Hclust2 is a handy tool for plotting heat-maps with several useful options to produce high quality figures that can be used in publication.
MIT License
11 stars 3 forks source link

ValueError: The condensed distance matrix must contain only finite values #3

Open nitishnih opened 4 years ago

nitishnih commented 4 years ago

Hello,

This is error is related to #1. Once that issue was solved and @fbeghini closed it, I reinstalled hclust2 in a conda environment, as follows:

conda create -n hclust
conda activate hclust2
conda config --env --add channels bioconda
conda install --yes hclust2

Using the same merged abundance file mentioned in #1 (created using metaphlan3), I ran the following command:

$ hclust2.py --in merged_abundance_table.txt -l --out heatmap.png

And got the following error:

Traceback (most recent call last):
  File "/opt/conda/envs/hclust2/bin/hclust2.py", line 825, in <module>
    hclust2_main()
  File "/opt/conda/envs/hclust2/bin/hclust2.py", line 805, in hclust2_main
    cl.fhcluster()
  File "/opt/conda/envs/hclust2/bin/hclust2.py", line 386, in fhcluster
    self.fhclusters = sph.linkage(self.f_dm, method=self.args.flinkage)
  File "/opt/conda/envs/hclust2/lib/python3.8/site-packages/scipy/cluster/hierarchy.py", line 1057, in linkage
    raise ValueError("The condensed distance matrix must contain only "
ValueError: The condensed distance matrix must contain only finite values.

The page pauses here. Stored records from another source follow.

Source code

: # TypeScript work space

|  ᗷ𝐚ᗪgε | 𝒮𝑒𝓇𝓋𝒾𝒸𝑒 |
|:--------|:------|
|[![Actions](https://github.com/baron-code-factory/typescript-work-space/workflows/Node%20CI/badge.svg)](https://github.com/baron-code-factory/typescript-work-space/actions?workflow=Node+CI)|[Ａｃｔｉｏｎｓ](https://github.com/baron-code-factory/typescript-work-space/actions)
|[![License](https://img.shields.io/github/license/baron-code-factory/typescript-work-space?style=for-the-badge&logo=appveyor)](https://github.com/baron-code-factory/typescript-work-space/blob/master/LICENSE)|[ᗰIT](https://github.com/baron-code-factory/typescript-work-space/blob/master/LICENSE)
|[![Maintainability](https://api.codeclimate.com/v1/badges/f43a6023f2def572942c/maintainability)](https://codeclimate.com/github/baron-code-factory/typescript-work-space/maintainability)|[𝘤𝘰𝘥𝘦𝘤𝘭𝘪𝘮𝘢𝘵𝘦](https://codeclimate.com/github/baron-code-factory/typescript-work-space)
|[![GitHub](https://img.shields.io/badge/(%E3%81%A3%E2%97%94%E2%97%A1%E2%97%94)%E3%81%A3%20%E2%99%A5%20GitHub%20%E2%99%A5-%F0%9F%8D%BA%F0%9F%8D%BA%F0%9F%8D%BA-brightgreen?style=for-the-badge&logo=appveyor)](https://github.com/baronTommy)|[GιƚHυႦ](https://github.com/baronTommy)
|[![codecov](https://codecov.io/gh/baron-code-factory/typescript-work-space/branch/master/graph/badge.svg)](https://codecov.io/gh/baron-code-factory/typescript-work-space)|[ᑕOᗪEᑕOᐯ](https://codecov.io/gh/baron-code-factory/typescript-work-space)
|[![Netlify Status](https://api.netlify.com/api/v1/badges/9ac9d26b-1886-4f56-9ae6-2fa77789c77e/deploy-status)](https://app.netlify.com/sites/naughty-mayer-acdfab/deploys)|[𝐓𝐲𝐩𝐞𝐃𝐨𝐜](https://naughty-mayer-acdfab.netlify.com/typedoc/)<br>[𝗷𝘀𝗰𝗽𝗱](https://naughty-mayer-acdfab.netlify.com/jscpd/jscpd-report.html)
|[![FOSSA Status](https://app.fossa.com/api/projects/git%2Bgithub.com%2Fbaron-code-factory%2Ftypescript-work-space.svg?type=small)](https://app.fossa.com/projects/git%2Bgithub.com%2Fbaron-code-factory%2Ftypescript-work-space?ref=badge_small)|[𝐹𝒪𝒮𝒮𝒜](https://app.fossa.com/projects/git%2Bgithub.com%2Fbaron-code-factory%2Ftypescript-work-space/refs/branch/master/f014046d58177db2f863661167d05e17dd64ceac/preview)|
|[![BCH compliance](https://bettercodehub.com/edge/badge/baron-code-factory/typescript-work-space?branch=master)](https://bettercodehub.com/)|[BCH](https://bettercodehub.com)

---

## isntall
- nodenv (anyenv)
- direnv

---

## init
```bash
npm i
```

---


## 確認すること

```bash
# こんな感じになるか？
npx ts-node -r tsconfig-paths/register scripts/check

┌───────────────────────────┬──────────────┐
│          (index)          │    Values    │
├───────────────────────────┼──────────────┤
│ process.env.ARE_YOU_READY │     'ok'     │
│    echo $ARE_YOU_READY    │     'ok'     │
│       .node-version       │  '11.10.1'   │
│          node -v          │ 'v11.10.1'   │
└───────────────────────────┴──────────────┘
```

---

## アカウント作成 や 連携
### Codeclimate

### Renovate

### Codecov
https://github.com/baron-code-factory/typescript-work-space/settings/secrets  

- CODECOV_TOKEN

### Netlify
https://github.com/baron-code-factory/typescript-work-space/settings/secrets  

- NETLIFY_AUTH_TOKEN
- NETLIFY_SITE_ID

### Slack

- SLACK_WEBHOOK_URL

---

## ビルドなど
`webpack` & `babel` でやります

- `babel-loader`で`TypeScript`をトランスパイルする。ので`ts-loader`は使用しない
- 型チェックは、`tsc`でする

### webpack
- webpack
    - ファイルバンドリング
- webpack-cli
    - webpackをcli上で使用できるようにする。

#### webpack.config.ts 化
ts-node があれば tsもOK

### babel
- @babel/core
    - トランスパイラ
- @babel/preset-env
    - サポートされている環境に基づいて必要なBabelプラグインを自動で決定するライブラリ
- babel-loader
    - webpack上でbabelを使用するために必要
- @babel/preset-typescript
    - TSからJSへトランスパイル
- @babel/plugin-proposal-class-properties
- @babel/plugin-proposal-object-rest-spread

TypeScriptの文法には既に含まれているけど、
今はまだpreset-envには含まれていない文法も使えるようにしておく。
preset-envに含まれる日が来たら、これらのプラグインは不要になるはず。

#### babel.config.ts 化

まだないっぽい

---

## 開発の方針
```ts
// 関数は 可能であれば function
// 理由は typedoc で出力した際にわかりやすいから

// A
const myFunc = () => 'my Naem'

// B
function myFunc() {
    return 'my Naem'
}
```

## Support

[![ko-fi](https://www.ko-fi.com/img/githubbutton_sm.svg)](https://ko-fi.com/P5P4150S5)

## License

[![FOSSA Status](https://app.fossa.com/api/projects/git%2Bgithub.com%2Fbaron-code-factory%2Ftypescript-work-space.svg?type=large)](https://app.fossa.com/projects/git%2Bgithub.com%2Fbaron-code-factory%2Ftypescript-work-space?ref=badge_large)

This being a different error than before, I assume that hclust2 on bioconda channel had been updated to fix issue #1. In case I was wrong, I followed the advise @fbeghini posted in #1 to manually remove the first line (containing the string #mpa_v30_CHOCOPhlAn_201901) and the column, NCBI_tax_id, but got the same error.

Looking over the matrix in the merged abundance file, it is not immediately clear why the matrix would contain non-finite values.

fbeghini commented 4 years ago

There're a couple of combinations of rows having lot of 0s and when calculating the correlation both of the numerator and denominator being 0 will result in NaN.

nitishnih commented 4 years ago

Thanks for the explanation @fbeghini. Does this mean hclust2 cannot process this merged abundance file created by metaphlan? Can this be handled in a different way by the program or do users need a manual workaround?

fbeghini commented 4 years ago

I'd filter out only the entries on the species level first, and then maybe try a different method for species/feature distance calculation

BSteel93 commented 3 years ago

Hi there,

I'm having the exact same issue as nitishnih when trying to generate a heat map (using hclust2) from a merged abundance table generated by metaphlan3. I also followed the step for altering the abundance table by removing the header and the NCBI_tax_id column. I was just wondering if this issue had been fixed or resolved? Or is the recommended advice to use an alternative species/feature distance calculation method?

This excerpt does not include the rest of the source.